Then there are a few sayings which talk of the call to 'house-jack', subdue, or even kill a 'strong' or 'powerful' man.

35    Jesus said, "One can't enter a strong person's house and take it by force without tying his hands. Then one can loot his house."

98    Jesus said, The Father's kingdom is like a person who wanted to kill someone powerful. While still at home he drew his sword and thrust it into the wall to find out whether his hand would go in. Then he killed the powerful one.
 Taken literally (as there are would be few with 'ears to hear') this could be seen as a prescription for class warfare, and blood in the streets, even as a way to bring about the "Kingdom".  Problematic for the Church leaders, to say the least.  But, when the powerful man is the ego, which must be annihilated in order for identification with deity (which is the real message, even throughout the Big Four of the canon), the messages become more like Buddhist teachings than anything else. 

For what it's worth, the wonderful contemporary Buddhist teacher, Thich Nhat Hanh, wrote a book entitled Going Home: Jesus and Buddha as Brothers (a small excerpt here).  I think a primary link between the two traditions is to be found in these early Christian writings, which didn't make the cut back in the 13th century.

Further, I want to add that--yes, the Thomas of the title is the "Doubting Thomas" of legend.
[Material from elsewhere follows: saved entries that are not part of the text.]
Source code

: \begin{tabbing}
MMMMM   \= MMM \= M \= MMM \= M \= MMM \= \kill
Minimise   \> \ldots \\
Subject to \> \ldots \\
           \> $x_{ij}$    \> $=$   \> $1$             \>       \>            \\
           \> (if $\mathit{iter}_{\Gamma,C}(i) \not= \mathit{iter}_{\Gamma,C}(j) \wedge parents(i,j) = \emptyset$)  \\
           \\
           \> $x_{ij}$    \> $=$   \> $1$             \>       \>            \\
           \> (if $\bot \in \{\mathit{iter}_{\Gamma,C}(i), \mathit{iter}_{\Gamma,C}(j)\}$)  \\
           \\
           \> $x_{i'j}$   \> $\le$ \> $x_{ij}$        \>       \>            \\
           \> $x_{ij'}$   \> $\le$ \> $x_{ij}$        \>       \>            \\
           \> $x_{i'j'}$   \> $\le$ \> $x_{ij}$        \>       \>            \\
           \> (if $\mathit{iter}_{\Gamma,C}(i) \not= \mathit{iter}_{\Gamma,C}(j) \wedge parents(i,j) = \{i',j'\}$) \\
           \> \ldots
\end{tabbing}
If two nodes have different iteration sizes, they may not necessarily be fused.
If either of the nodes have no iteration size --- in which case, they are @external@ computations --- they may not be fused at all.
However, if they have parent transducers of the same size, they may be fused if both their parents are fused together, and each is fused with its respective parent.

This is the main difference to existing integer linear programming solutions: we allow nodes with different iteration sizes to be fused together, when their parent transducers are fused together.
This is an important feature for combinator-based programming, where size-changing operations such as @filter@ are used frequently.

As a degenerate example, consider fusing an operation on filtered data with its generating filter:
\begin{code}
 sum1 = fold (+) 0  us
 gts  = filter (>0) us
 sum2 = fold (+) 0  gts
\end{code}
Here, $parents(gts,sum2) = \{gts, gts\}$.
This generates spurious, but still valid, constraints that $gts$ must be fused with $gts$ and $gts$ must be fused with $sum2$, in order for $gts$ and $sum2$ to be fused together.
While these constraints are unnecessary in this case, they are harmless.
Maybe because Thomas was granted special, secret knowledge from Jesus, he recognized that the physical resurrection was, in a way, superfluous. Hence, the "doubt."  Maybe in this perspective, the resurrection happened in order that those who need a literal experience can have something to hold onto, and perhaps can't handle the mythic implications of the teachings.  Like Mel Gibson, for instance.
At any rate, I like this Jesus better. Happy Easter and God Bless us, every one.